Wednesday, January 2, 2013

molasses madness

did you know that if you boil molasses at least three times it is called blackstrap and loses all its sweetness? i mean the robust molasses i got from grandma's molasses was pretty darn unsweet (think burnt sugar, it was also the color of burnt sugar) but this stuff makes unbelievable ginger cookies w/ some spice fun. i'm having too much fun w this molasses stuff. and on wikipedia. haha. someone stop me!

gingerbread cookies are probably in my top 3 cookies (i think chocolate chip and oatmeal raisin round out my top three, although right now i'm on such a baking high i can't even think of another kind of cookie...oh boy, someone stop me)

but i used simply recipe's molasses spice recipe b/c after reading that i should chill the dough overnight for gingerbread men, i went for the more instantaneous gratification :). these babies don't look anything like simply recipe's version, no crackle, no poof, but my sisters called them "crack cookies" so i guess that was a ringing endorsement. good thing i had lots of coworkers to share the drug addiction with. the dough was very sticky and the cookies puddled out to be very thin (it was an all around vote that the cookies baked on the silpat were much nicer than those on the aluminum foil- more crisp but in a light airy way). these cookies are very delicious! gingery, buttery with a nice rich flavor which i'm thinking comes from the combination of all the spices with the molasses (nom nom). the only change i made to the recipe was using raw sugar in place of brown sugar (i still can't find my brown sugar from thanksgiving so i think i'm on strike for buying more until it shows itself). i also made these cookies much smaller to get about 4-5 dozen cookies. these cookies spread, so only put about 8 cookies per cookie sheet. bake about 5-6 minutes.

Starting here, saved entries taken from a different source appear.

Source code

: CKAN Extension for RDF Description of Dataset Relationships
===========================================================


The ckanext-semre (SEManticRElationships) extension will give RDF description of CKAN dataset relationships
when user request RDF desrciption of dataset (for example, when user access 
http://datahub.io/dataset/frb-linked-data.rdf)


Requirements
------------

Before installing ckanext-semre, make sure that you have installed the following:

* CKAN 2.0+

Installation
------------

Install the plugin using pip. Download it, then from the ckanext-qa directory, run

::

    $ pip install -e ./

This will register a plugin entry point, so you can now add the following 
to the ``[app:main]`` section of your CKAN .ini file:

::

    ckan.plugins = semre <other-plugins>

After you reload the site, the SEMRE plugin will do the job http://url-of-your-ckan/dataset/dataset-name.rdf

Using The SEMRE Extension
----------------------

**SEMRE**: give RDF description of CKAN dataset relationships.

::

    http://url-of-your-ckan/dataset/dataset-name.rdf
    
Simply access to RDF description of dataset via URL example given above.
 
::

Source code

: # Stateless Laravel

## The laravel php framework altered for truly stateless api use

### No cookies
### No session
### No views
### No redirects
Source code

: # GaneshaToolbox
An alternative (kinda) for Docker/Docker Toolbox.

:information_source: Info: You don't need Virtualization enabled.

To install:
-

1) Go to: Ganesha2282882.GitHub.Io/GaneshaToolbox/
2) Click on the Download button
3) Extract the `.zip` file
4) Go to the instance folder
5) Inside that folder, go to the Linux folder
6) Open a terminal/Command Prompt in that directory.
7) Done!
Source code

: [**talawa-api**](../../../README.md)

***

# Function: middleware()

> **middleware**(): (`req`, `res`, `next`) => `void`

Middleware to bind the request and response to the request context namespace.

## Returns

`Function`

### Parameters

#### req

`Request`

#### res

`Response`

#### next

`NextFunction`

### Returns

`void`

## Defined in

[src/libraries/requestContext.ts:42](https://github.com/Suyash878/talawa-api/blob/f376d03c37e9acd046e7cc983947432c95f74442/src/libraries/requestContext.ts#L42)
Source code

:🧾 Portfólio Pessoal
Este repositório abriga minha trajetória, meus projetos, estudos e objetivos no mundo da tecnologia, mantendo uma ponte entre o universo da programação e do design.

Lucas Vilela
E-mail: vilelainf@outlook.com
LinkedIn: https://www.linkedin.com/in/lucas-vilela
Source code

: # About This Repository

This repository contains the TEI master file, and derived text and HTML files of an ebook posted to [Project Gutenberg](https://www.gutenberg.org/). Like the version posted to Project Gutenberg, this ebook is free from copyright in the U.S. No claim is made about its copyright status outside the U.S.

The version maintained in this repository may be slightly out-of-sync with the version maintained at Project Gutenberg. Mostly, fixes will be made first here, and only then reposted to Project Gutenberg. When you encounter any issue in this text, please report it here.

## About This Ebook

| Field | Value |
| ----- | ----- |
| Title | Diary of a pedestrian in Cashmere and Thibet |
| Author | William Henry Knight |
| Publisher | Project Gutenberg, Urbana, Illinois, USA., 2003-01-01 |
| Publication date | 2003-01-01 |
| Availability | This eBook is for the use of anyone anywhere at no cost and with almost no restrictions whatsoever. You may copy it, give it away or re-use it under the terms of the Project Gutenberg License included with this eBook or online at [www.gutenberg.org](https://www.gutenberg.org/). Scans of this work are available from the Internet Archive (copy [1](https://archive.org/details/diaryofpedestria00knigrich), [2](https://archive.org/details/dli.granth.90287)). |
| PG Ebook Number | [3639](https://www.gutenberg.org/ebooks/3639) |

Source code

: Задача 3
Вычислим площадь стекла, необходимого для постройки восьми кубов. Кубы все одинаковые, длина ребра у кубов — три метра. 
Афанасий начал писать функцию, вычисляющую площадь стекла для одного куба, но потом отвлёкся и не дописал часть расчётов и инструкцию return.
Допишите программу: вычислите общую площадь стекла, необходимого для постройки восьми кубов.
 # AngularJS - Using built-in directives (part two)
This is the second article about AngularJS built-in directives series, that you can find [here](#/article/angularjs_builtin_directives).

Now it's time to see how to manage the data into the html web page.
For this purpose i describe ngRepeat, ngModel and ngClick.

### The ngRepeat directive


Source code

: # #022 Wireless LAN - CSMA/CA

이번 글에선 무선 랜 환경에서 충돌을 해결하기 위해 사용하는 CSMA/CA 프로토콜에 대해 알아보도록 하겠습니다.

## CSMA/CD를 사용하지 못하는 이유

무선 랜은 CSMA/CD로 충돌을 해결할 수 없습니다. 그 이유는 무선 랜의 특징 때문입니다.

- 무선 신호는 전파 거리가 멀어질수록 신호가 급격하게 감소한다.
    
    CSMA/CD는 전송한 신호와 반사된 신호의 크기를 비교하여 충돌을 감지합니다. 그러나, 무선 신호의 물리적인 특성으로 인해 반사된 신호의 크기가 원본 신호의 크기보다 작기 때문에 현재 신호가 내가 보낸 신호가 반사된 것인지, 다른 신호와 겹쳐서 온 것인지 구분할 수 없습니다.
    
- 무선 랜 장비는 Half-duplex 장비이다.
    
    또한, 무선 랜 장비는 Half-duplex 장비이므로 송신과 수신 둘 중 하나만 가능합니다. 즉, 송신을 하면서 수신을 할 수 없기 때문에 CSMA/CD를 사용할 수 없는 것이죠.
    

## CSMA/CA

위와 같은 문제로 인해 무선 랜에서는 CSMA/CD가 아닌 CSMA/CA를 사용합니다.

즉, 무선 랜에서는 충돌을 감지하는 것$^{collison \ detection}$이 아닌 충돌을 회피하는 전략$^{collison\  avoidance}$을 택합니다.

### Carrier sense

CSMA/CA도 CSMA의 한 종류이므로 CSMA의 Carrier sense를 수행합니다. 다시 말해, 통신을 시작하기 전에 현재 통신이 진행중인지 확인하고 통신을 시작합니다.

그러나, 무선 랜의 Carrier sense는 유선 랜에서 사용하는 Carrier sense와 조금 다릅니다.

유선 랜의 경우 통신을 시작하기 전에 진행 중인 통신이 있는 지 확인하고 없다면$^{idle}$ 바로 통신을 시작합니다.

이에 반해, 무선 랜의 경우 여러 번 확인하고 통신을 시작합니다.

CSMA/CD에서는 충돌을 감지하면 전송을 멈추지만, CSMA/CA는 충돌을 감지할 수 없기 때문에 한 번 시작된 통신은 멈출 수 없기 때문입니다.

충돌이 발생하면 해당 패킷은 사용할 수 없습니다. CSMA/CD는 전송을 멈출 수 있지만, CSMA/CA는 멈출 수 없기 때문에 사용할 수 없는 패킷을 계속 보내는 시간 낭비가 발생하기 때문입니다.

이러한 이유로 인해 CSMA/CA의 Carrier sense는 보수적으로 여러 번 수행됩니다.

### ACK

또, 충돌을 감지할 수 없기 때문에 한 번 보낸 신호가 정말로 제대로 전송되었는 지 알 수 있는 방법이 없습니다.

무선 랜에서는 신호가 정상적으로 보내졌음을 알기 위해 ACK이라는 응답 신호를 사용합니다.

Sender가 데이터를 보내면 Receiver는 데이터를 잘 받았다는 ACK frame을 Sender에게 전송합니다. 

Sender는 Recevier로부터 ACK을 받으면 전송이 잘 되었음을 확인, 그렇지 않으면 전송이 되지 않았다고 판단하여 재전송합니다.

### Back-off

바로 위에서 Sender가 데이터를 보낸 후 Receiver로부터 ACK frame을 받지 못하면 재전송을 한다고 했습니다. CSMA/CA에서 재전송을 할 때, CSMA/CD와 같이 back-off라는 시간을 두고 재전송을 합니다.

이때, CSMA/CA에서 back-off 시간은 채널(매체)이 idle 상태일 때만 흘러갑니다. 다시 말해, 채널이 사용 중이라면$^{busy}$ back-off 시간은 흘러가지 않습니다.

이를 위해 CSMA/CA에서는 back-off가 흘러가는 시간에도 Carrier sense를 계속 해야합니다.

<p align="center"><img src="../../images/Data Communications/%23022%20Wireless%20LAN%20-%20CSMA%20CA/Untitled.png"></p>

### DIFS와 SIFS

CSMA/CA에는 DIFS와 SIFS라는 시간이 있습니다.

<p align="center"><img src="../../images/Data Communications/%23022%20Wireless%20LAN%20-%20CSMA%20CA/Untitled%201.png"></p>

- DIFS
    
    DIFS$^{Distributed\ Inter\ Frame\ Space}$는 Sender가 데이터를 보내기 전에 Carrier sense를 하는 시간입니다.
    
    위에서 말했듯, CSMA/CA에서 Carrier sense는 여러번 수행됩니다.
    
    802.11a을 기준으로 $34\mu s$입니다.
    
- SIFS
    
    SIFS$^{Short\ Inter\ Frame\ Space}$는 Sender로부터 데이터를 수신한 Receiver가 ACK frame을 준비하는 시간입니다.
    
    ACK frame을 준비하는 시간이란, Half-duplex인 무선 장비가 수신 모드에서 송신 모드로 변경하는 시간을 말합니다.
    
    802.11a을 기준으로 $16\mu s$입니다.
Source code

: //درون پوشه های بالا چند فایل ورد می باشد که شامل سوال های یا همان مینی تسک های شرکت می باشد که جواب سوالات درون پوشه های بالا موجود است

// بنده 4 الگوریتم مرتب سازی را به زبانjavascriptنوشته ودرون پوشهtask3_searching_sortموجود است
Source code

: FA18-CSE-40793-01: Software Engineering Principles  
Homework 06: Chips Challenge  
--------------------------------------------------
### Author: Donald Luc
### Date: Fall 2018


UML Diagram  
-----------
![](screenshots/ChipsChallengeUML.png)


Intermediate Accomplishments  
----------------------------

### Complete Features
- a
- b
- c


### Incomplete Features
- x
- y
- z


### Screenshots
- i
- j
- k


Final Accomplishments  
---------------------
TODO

today, got stuck in bumper to bumper traffic right on my way home from work (i'm hoping this wasn't remnants from new year's eve fun and people forgot how to drive) but i passed 3 accidents. so de-stressing meant thinking about cookies to bake- aka, tool around with the cookie recipe to make it healthier and also more cakey (i like my cookies crisp on the outside and chewy on the inside!)

for the 2nd version i took out an entire stick of butter, 1/4 c of the sugar (the raw sugar), and put in two large spoonfuls of plain yogurt. the dough still came out incredibly wet and i had an even harder time rolling it in sugar (it was more a ploop into the sugar bowl then covering it in sugar and balling it up and shaking off as much sugar as possible). but these cookies were much poofier and cakier. also, less greasy. which i appreciated. these need to bake a bit longer to get the crisp on the outside, about 7-8 minutes is perfect texture in my opinion. 

in case you didn't get enough molasses in your life, i got one more goodie for you- spice molasses pumpkin bread adapted from circle b kitchen who adapted it from bon appetit. i made quite a few changes (out of pure laziness of not wanting to get more ingredients and nutritional preferences). plus, i only made 1 loaf.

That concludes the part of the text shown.